En daarom heeft de nood op aarde zo’n omvang aangenomen. Er is geen mens die hem niet aan den lijve ondervindt. En ook de gelovige zal erdoor worden geraakt, want zijn instelling hier tegenover moet de medemensen ertoe brengen zich aan te sluiten bij zijn geloof, dat de mens kracht geeft alles te verdragen wat God over hem laat komen. Dit geloof ontbreekt de mensen en bijgevolg zien ze ook in de aardse nood geen geestelijke oorzaak. En derhalve heffen ze deze nood niet op door verandering van hun leven, door een levenswandel die helemaal naar de Wil van God is.

Maar ze kunnen niet anders worden geholpen, dan dat leed en droefenis hun voortdurende metgezel is, tot ze zich van de aarde en alles wat de aarde betreft hebben vrijgemaakt; tot ze aan hun verhouding tot de Schepper van hemel en aarde denken en uit vrije wil deze betrekking trachten te verbeteren. Dan pas laat hun de aardse materie onverschillig. De dood staat hun dagelijks voor ogen en nu pas zien ze in, dat hun leven een andere zin moet hebben en ze proberen deze zin te doorgronden. Ze roepen zichzelf ter verantwoording en vragen zich ernstig af of en hoe ze de goddelijke geboden hebben vervuld. Want zodra ze eenmaal geloven in een Macht, voor Wie ze zich eens moeten verantwoorden, erkennen ze ook Gods geboden. En dit geloof komt nu in hen tot leven. Het zet ze aan zich innerlijk te veranderen en ook tot ijverige werkzaamheid bij diegenen, die nog helemaal aards denken en geen aanstalten maken zichzelf te veranderen.

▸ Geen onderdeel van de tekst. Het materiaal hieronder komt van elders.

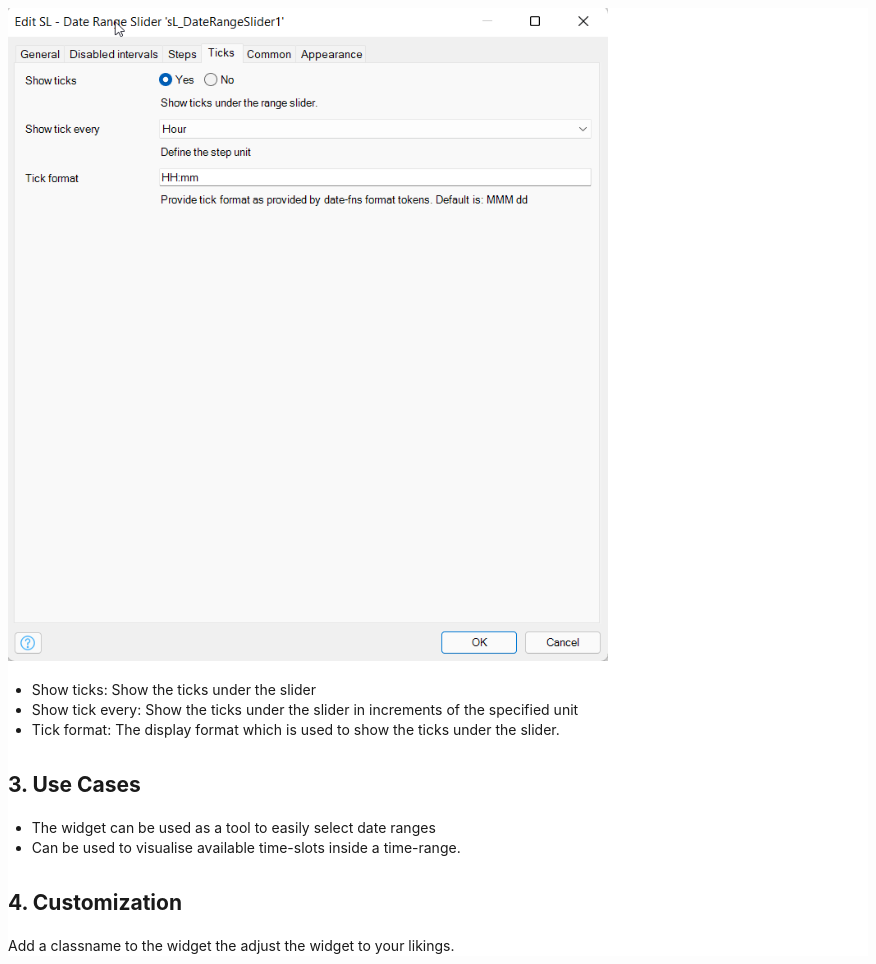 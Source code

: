 <img src="https://raw.githubusercontent.com/simplylogicninjas/sl-widget-date-range-slider/main/docs/images/slider_modeler_configuration_ticks.png" width="600"> 

* Show ticks: Show the ticks under the slider
* Show tick every: Show the ticks under the slider in increments of the specified unit
* Tick format: The display format which is used to show the ticks under the slider.

## 3\. Use Cases

* The widget can be used as a tool to easily select date ranges
* Can be used to visualise available time-slots inside a time-range.

## 4\. Customization

Add a classname to the widget the adjust the widget to your likings.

Maar niet altijd zullen ze succes hebben. Waar het verlangen naar aardse goederen te sterk is, staat de mens veraf van elke geestelijke gedachte. Alleen het wereldgebeuren interesseert hem. Hij lijdt er onuitsprekelijk onder, maar altijd alleen uit wereldse motieven. Nooit denkt hij aan de nood der zielen van hen, die hard worden getroffen, juist omdat hun ziel in grote nood is. Want de goddelijke Liefde wil hen nog redden voordat het te laat is. Hij wil dat ze nog tot inzicht komen en laat daarom de aarde door uiterlijke rampspoed gaan, opdat er nog enkelingen worden gered, wier harten nog niet helemaal verhard zijn.